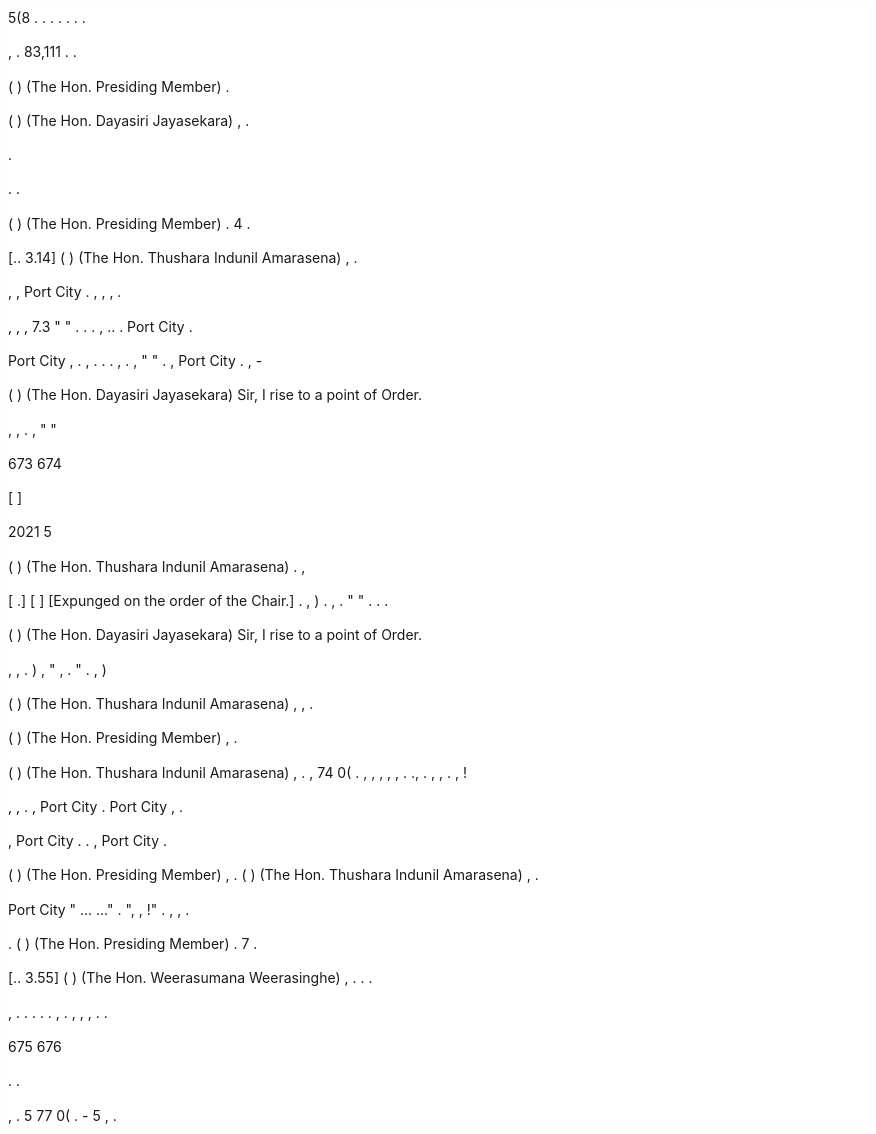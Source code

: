 5(8 . . . . . . .

, . 83,111 . .

( ) (The Hon. Presiding Member) .

( ) (The Hon. Dayasiri Jayasekara) , .

.

. .

( ) (The Hon. Presiding Member) . 4 .

[.. 3.14] ( ) (The Hon. Thushara Indunil Amarasena) , .

, , Port City . , , , .

, , , 7.3 " " . . . , .. . Port City .

Port City , . , . . . , . , " " . , Port City . , -

( ) (The Hon. Dayasiri Jayasekara) Sir, I rise to a point of Order.

, , . , " "

673 674

[ ]

2021 5

( ) (The Hon. Thushara Indunil Amarasena) . ,

[ .] [ ] [Expunged on the order of the Chair.] . , ) . , . " " . . .

( ) (The Hon. Dayasiri Jayasekara) Sir, I rise to a point of Order.

, , . ) , " , . " . , )

( ) (The Hon. Thushara Indunil Amarasena) , , .

( ) (The Hon. Presiding Member) , .

( ) (The Hon. Thushara Indunil Amarasena) , . , 74 0( . , , , , , . ., . , , . , !

, , . , Port City . Port City , .

, Port City . . , Port City .

( ) (The Hon. Presiding Member) , . ( ) (The Hon. Thushara Indunil Amarasena) , .

Port City " ... ..." . ", , !" . , , .

. ( ) (The Hon. Presiding Member) . 7 .

[.. 3.55] ( ) (The Hon. Weerasumana Weerasinghe) , . . .

, . . . . . , . , , , . .

675 676

. .

, . 5 77 0( . - 5 , .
┄┄┄┄┄┄┄┄┄┄
Try it: Exactly the lines from the one with "[.. 3.55] ( ) (The" through the end of the entries, both included, should be written out, and no others.

Answer to the problem:
[.. 3.55] ( ) (The Hon. Weerasumana Weerasinghe) , . . .

, . . . . . , . , , , . .

675 676

. .

, . 5 77 0( . - 5 , .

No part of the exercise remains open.